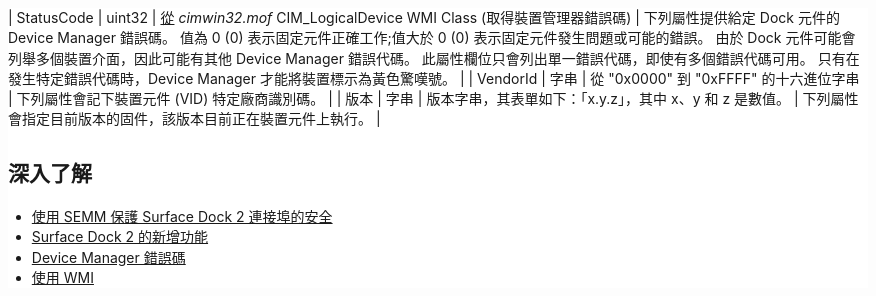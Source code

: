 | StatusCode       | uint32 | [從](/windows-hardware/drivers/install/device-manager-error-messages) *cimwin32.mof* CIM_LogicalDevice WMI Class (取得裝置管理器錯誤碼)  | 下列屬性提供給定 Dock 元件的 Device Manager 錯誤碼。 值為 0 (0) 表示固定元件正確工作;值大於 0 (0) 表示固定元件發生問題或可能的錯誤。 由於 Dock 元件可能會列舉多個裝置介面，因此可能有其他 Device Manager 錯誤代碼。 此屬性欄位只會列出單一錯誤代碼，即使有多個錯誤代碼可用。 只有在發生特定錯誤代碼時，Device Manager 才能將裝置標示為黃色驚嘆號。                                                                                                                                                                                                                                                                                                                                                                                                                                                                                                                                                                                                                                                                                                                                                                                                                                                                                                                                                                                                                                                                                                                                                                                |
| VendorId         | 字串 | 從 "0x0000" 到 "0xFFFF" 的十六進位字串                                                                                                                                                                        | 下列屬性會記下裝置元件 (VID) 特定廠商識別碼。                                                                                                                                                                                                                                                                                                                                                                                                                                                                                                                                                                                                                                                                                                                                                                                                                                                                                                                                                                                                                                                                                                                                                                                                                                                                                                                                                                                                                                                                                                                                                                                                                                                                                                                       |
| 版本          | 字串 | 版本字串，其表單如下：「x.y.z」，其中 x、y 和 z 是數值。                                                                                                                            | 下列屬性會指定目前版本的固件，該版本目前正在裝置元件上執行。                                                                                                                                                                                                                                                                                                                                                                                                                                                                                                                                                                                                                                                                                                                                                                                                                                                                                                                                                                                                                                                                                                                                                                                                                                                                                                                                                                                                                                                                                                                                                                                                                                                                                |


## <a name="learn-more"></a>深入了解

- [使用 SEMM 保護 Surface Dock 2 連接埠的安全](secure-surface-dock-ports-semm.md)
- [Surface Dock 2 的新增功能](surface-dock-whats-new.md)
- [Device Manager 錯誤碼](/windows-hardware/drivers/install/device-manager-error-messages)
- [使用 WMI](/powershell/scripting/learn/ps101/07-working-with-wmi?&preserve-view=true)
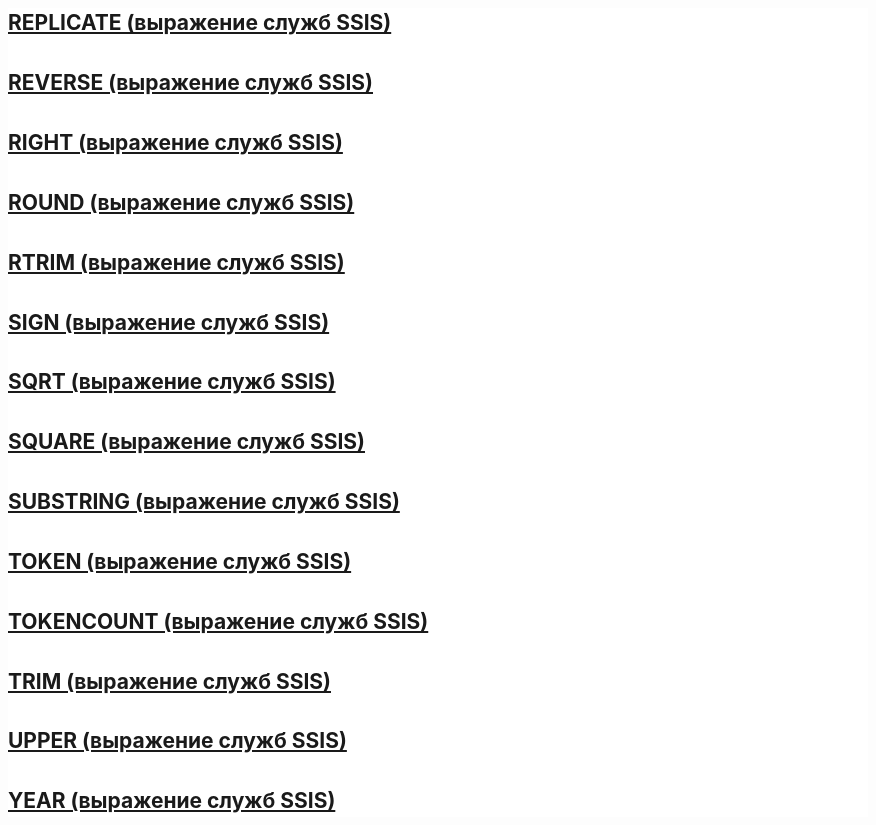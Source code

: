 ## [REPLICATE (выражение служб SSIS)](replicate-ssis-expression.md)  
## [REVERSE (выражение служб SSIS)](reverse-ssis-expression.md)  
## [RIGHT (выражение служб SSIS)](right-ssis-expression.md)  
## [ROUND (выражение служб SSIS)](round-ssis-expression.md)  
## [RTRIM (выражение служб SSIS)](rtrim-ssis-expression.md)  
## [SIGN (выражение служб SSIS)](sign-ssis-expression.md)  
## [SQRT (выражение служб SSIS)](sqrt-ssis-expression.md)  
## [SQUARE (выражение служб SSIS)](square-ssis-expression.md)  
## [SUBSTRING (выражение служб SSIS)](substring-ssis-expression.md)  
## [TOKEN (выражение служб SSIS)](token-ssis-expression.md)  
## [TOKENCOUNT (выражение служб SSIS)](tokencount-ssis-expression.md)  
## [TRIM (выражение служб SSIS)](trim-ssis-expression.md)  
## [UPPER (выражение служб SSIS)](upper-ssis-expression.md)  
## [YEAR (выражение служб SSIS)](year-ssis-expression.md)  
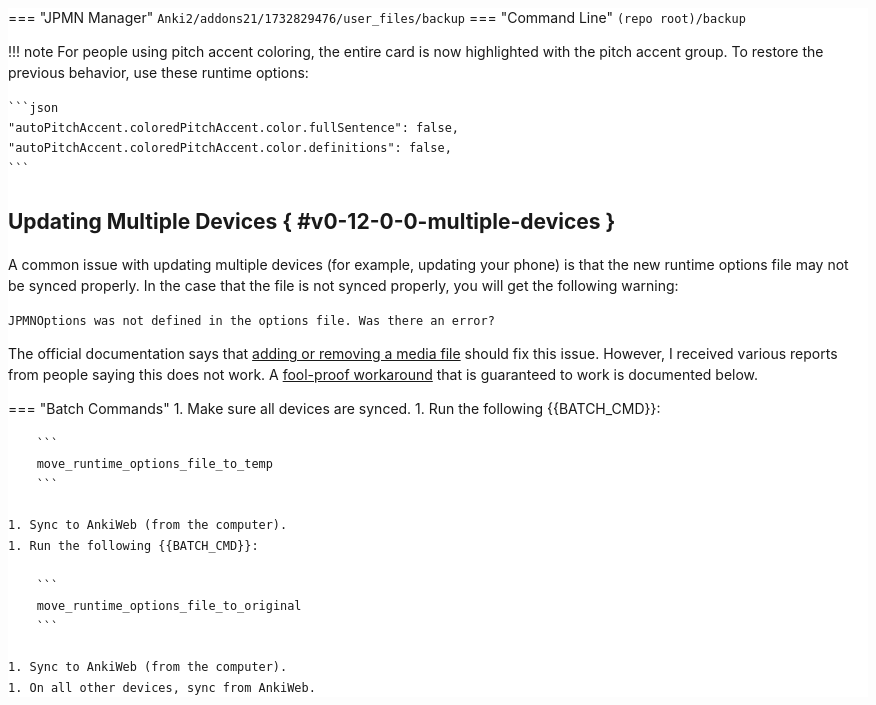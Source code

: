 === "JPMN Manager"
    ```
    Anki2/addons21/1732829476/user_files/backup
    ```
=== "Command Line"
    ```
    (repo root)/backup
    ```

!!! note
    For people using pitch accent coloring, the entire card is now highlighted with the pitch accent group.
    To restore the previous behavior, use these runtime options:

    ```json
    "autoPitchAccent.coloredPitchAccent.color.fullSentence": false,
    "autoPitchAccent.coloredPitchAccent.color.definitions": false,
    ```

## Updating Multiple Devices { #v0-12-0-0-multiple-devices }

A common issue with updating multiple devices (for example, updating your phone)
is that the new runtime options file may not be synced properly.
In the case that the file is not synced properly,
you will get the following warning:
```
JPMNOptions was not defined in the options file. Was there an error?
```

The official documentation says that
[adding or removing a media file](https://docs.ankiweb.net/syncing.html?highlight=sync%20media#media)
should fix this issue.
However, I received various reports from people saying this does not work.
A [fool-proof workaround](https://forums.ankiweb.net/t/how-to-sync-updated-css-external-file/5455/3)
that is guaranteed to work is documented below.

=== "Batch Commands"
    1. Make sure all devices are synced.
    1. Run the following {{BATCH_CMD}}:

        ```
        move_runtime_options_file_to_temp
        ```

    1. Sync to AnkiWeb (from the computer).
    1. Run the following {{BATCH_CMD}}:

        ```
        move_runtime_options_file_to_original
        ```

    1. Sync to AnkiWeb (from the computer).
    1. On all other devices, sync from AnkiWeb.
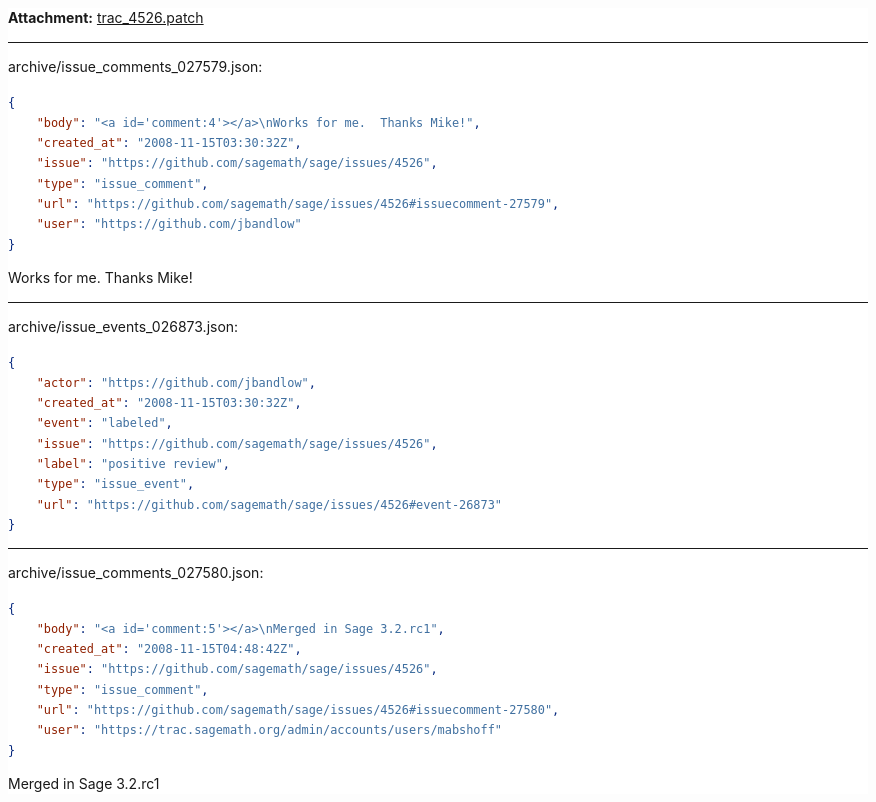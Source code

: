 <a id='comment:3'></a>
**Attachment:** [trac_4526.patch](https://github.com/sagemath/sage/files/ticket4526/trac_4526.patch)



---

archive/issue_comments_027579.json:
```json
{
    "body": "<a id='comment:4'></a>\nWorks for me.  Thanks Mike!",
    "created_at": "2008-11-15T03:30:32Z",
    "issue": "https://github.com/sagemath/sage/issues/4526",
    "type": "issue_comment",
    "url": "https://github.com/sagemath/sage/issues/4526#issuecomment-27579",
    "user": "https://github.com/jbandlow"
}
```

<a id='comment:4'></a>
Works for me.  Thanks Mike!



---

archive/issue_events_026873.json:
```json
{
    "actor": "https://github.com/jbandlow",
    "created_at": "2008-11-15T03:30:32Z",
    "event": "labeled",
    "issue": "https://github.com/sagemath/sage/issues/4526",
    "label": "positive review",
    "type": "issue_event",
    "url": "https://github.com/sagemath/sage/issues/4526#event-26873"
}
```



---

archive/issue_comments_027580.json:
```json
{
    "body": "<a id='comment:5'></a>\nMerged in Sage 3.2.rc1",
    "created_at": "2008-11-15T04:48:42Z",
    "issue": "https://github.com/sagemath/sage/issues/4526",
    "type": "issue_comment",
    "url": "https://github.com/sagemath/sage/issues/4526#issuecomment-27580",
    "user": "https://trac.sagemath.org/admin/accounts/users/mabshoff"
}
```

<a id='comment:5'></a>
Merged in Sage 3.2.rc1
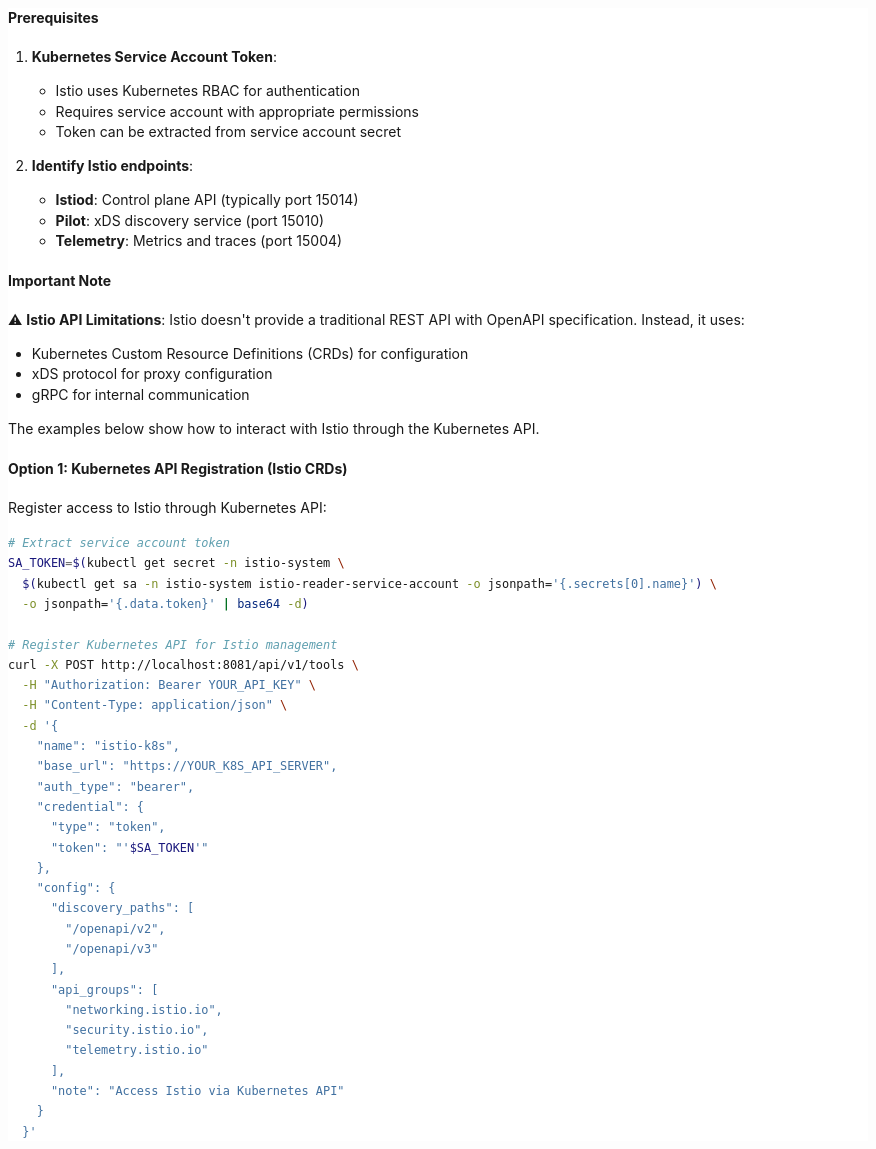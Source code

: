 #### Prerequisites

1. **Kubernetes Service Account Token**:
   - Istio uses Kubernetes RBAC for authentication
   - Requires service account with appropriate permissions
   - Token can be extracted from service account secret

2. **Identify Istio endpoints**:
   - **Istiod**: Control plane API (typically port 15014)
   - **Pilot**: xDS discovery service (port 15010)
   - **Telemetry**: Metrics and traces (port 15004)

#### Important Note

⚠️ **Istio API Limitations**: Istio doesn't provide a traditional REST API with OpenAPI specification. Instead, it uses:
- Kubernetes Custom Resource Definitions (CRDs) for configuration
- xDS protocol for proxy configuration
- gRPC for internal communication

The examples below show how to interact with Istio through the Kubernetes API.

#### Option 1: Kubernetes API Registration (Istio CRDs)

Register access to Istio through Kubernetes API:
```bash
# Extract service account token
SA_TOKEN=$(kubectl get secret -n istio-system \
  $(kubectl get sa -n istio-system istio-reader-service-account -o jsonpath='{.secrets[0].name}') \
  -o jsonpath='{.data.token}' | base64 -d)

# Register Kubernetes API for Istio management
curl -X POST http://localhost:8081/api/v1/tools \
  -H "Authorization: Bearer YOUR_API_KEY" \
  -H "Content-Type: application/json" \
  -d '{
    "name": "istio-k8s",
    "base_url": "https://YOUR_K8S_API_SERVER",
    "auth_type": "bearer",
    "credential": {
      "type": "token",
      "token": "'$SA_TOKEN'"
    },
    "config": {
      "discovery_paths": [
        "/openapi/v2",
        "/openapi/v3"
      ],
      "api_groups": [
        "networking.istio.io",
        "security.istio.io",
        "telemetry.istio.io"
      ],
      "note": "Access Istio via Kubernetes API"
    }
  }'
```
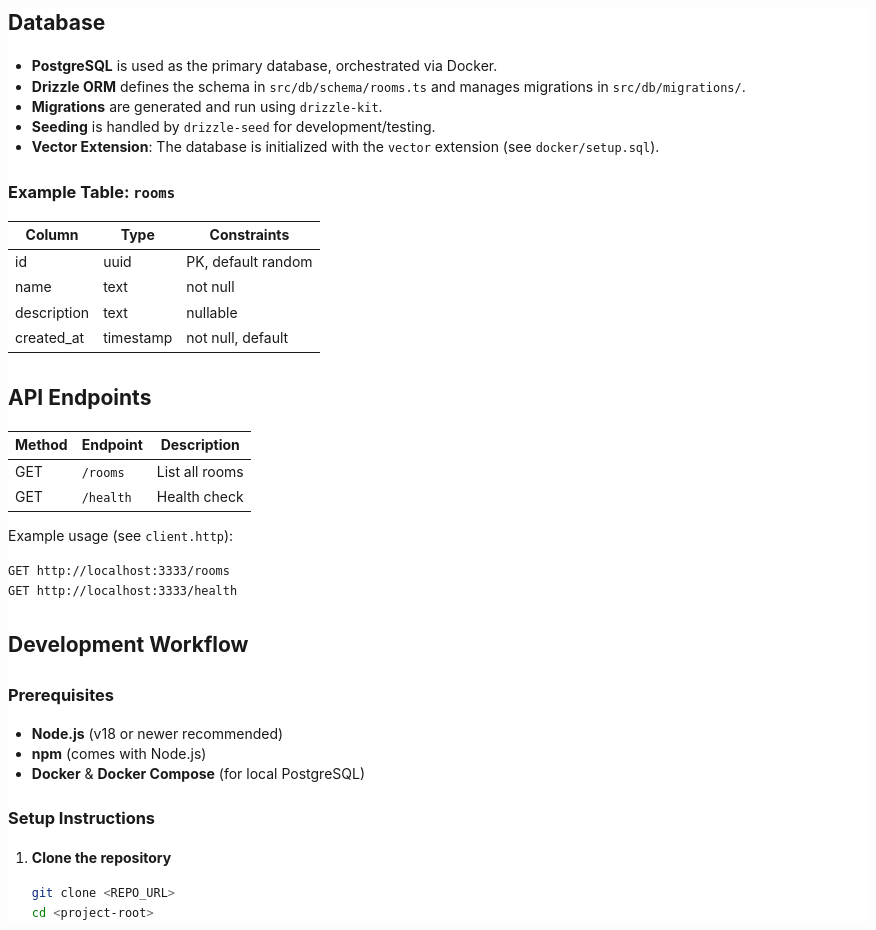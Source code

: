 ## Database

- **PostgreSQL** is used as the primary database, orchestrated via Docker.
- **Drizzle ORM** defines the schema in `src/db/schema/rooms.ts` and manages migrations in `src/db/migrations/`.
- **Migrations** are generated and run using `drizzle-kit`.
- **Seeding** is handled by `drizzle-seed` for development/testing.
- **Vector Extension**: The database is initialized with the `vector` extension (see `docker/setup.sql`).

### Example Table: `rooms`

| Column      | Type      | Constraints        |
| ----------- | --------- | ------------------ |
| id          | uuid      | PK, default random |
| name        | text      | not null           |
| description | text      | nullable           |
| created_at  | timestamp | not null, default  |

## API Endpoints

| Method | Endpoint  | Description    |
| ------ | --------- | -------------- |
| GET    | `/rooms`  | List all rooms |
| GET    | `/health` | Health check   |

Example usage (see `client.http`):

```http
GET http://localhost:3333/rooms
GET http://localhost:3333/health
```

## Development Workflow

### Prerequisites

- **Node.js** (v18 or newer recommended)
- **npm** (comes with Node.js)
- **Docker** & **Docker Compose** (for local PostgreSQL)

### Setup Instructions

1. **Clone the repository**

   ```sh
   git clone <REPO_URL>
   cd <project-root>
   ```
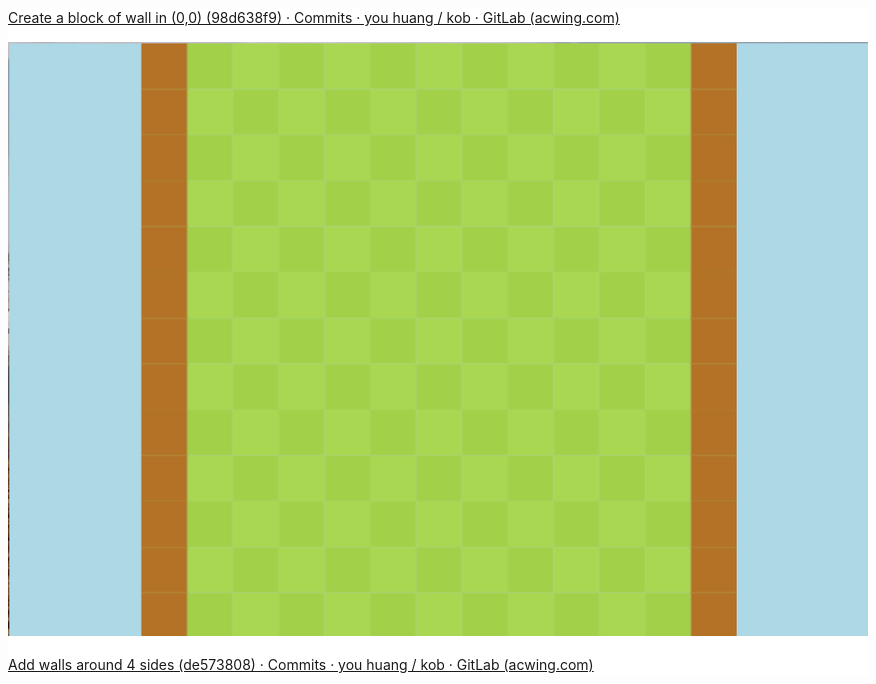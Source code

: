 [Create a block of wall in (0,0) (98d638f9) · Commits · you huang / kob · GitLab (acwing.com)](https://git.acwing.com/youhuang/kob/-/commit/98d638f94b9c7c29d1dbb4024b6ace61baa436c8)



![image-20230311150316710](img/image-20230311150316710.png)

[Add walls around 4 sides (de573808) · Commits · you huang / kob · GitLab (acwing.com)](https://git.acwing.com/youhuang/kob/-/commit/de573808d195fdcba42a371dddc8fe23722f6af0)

### What is being asked
Exactly the lines from the top of the listing through the line holding "CIM_LogicalDevice WMI Class" should be repeated, with pictures left out.

### Answer section
Source code

: | StatusCode       | uint32 | [從](/windows-hardware/drivers/install/device-manager-error-messages) *cimwin32.mof* CIM_LogicalDevice WMI Class (取得裝置管理器錯誤碼)  | 下列屬性提供給定 Dock 元件的 Device Manager 錯誤碼。 值為 0 (0) 表示固定元件正確工作;值大於 0 (0) 表示固定元件發生問題或可能的錯誤。 由於 Dock 元件可能會列舉多個裝置介面，因此可能有其他 Device Manager 錯誤代碼。 此屬性欄位只會列出單一錯誤代碼，即使有多個錯誤代碼可用。 只有在發生特定錯誤代碼時，Device Manager 才能將裝置標示為黃色驚嘆號。                                                                                                                                                                                                                                                                                                                                                                                                                                                                                                                                                                                                                                                                                                                                                                                                                                                                                                                                                                                                                                                                                                                                                                                |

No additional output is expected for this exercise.